Only the lines below from the one containing "## Available Guidelines" to the one containing "- Post-command automation" should be repeated, both included and unchanged.

### Material for the task
========
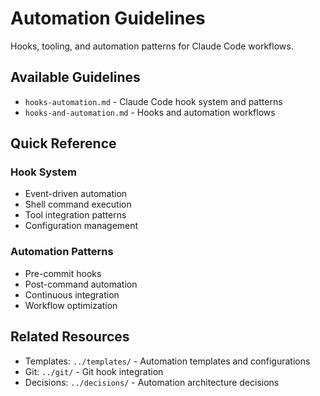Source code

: # Automation Guidelines

Hooks, tooling, and automation patterns for Claude Code workflows.

## Available Guidelines

- `hooks-automation.md` - Claude Code hook system and patterns
- `hooks-and-automation.md` - Hooks and automation workflows

## Quick Reference

### Hook System

- Event-driven automation
- Shell command execution
- Tool integration patterns
- Configuration management

### Automation Patterns

- Pre-commit hooks
- Post-command automation
- Continuous integration
- Workflow optimization

## Related Resources

- Templates: `../templates/` - Automation templates and configurations
- Git: `../git/` - Git hook integration
- Decisions: `../decisions/` - Automation architecture decisions
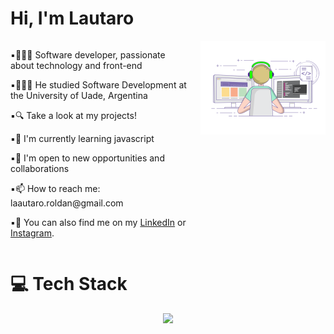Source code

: # Hi, I'm Lautaro

<div style="display: flex; align-items: flex-start;">
  <div style="flex: 1;">
    <div>
      <p>▪︎👩🏻‍💻 Software developer, passionate about technology and front-end</p>
      <p>▪︎👩🏻‍🎓 He studied Software Development at the University of Uade, Argentina</p>
      <p>▪︎🔍 Take a look at my projects!</p>
      <p>▪︎🌱 I'm currently learning javascript</p>
      <p>▪︎👯 I'm open to new opportunities and collaborations</p>
      <p>▪︎📫 How to reach me: laautaro.roldan@gmail.com</p>
      <p>▪︎📲 You can also find me on my <a href="https://www.linkedin.com/in/lautaro-roldan">LinkedIn</a> or <a href="https://www.instagram.com/lautaropulvi/">Instagram</a>.</p>
    </div>
  </div>
  <div style="flex-shrink: 0; margin-left: 20px;">
    <img src="activos/gif2.gif" width="200">
  </div>
</div>

# 💻 Tech Stack
<p align="center">
  <a href="https://skillicons.dev">
    <img src="https://skillicons.dev/icons?i=html,css,js,py,java,mysql,git,github,figma&theme=light" />
  </a>
</p>


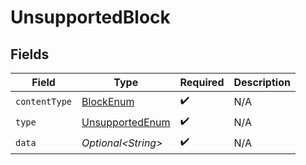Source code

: # UnsupportedBlock


## Fields

| Field                                                         | Type                                                          | Required                                                      | Description                                                   |
| ------------------------------------------------------------- | ------------------------------------------------------------- | ------------------------------------------------------------- | ------------------------------------------------------------- |
| `contentType`                                                 | [BlockEnum](../../models/components/BlockEnum.md)             | :heavy_check_mark:                                            | N/A                                                           |
| `type`                                                        | [UnsupportedEnum](../../models/components/UnsupportedEnum.md) | :heavy_check_mark:                                            | N/A                                                           |
| `data`                                                        | *Optional\<String>*                                           | :heavy_check_mark:                                            | N/A                                                           |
========
### Written answer
## Available Guidelines

- `hooks-automation.md` - Claude Code hook system and patterns
- `hooks-and-automation.md` - Hooks and automation workflows

## Quick Reference

### Hook System

- Event-driven automation
- Shell command execution
- Tool integration patterns
- Configuration management

### Automation Patterns

- Pre-commit hooks
- Post-command automation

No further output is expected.